A few days ago when I went to see her with my dad, she was at the end – weak, not able to speak clearly, see, or really hear well. At one point she looked toward my father (her son) and said “Joey, did you have breakfast?” I thought that was hilarious. Making sure he had breakfast until the bitter end, LOL. Realizing she was somewhat coherent, he said “Yannow, Nikki is here too.” She turned toward me on the other side of her bed and she said, “Oh. Nikki… I love you.”
THAT was the last thing I heard from my grandmother’s mouth and I’ll hold onto that one forever. Don’t we all wish we could have said that just one more time? I exchanged I Love You’s with my grandmother 2 days before she passed away. I’ll hold onto that memory forever, it was just fantastic. No one was prouder of me in anything I ever did than my grandmother, and that’s undisputable. ESPECIALLY in my endeavors as a vocalist. She would try to make me sing in front of EVERYONE. She wanted me to sing in church, she played recordings and videos of me for people who didn’t even know me at her house – she was prouder than proud. Me? I refused, no way was I singing in her church or anywhere else in front of her friends… but she finally got me. My Aunt called me this morning, letting me know that in my grandmother’s Last Wishes that she wrote out… she requested I sing the Ave Maria at her funeral. I’m half totally honored and half just laughing because she finally got me to sing in her church, now, didn’t she?! Ha! And so it shall be.
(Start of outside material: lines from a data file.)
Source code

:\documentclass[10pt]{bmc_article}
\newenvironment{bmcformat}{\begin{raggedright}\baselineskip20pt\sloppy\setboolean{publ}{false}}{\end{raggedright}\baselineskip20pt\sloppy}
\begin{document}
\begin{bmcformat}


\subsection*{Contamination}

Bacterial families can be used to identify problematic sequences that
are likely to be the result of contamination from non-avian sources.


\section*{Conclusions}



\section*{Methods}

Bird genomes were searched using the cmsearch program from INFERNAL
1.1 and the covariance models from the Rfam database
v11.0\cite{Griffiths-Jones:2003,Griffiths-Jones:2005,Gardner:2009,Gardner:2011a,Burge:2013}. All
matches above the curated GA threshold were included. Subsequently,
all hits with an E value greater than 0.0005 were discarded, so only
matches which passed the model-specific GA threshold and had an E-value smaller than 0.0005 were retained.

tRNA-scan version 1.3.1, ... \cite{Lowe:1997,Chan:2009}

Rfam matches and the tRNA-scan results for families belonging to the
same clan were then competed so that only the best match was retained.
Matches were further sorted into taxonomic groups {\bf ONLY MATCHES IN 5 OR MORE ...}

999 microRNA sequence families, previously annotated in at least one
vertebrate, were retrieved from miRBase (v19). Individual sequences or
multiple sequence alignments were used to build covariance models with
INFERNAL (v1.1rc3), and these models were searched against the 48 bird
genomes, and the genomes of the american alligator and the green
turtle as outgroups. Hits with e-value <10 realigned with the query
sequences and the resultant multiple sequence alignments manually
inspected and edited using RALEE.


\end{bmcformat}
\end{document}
But really, no matter how many eyes rolled when she complained or called us repeatedly, hounded us to EAT EAT EAT at her house no matter how full we already were… she was it. The ultimate Martiarch. The woman was tougher than steel but she loved her family like crazy. I remember her answering machine messages at my parents’ house that ran on so long she’d run out the tape. I remember her force-feeding us pounds of cavatelli which will remain my favorite pasta forever (it’s just SO damn good, but no one makes a Gluten Free version!). I remember she would never throw out food and had a freezer full of
stuff that no one wanted to touch because it had been there so long. I remember whenever she got a gift from someone she would give it to one of us – the queen of the Re-Gift. She never wanted to eat the boxes of chocolates she got, she would make us eat them. Those yellow Whitman’s Sampler boxes with the charts that told you what was in every chocolate… God those were delicious. LOL. Everything at her house seemed to revolve around food – and photos. She had so many photos of us in her dining room, like legit Display Cases full of them. I really wish she could have lived to see me (the last unmarried grandchild) get married… but I know whenever and wherever, she’ll stop what she’s doing to watch with an aerial view.
Getting older means inevitably parting with loved ones, as everyone gets older and we can’t stop time, disease, or fate from taking people one by one around us. But if we cherish the ones who cherish us, keep our closest all close, and make sure they know we love them – when they are no longer with us, we can all feel that peace in knowing they understood they were important to us. I’ve only lost one other family member who I was really close to, about 13 years ago. And no matter how long they lived or how “expected” it was, Lord does losing them hit you in the chest.
So this week is one for the books. Heaven gets a new COO this week. She’ll let God stay CEO, but she’s definitely going to run his day-to-day operations and she won’t take no for an answer.